# Goal of the exercise:
Would you transcribe the line that holds "t_1 = t_2 = 2 \cdot R + 1" and all the lines below it, through the final one, exactly and with nothing else?

Stored entries

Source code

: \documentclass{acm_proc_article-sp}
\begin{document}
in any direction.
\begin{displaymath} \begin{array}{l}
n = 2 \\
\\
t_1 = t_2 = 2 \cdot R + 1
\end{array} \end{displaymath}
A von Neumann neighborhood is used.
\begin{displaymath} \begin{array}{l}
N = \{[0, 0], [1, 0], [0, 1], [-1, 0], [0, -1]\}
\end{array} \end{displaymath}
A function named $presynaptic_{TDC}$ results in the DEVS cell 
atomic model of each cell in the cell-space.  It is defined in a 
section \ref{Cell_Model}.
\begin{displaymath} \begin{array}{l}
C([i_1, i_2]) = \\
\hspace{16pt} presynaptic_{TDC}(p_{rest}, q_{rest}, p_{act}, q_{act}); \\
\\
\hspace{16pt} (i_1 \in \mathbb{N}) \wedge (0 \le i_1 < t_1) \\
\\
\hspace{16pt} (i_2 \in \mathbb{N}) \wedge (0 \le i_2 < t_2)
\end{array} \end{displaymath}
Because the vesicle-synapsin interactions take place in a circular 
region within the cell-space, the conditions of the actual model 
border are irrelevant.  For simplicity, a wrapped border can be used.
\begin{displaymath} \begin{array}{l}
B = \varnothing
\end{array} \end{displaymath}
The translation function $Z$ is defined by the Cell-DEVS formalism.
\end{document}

# Exercise solution:
t_1 = t_2 = 2 \cdot R + 1
\end{array} \end{displaymath}
A von Neumann neighborhood is used.
\begin{displaymath} \begin{array}{l}
N = \{[0, 0], [1, 0], [0, 1], [-1, 0], [0, -1]\}
\end{array} \end{displaymath}
A function named $presynaptic_{TDC}$ results in the DEVS cell 
atomic model of each cell in the cell-space.  It is defined in a 
section \ref{Cell_Model}.
\begin{displaymath} \begin{array}{l}
C([i_1, i_2]) = \\
\hspace{16pt} presynaptic_{TDC}(p_{rest}, q_{rest}, p_{act}, q_{act}); \\
\\
\hspace{16pt} (i_1 \in \mathbb{N}) \wedge (0 \le i_1 < t_1) \\
\\
\hspace{16pt} (i_2 \in \mathbb{N}) \wedge (0 \le i_2 < t_2)
\end{array} \end{displaymath}
Because the vesicle-synapsin interactions take place in a circular 
region within the cell-space, the conditions of the actual model 
border are irrelevant.  For simplicity, a wrapped border can be used.
\begin{displaymath} \begin{array}{l}
B = \varnothing
\end{array} \end{displaymath}
The translation function $Z$ is defined by the Cell-DEVS formalism.
\end{document}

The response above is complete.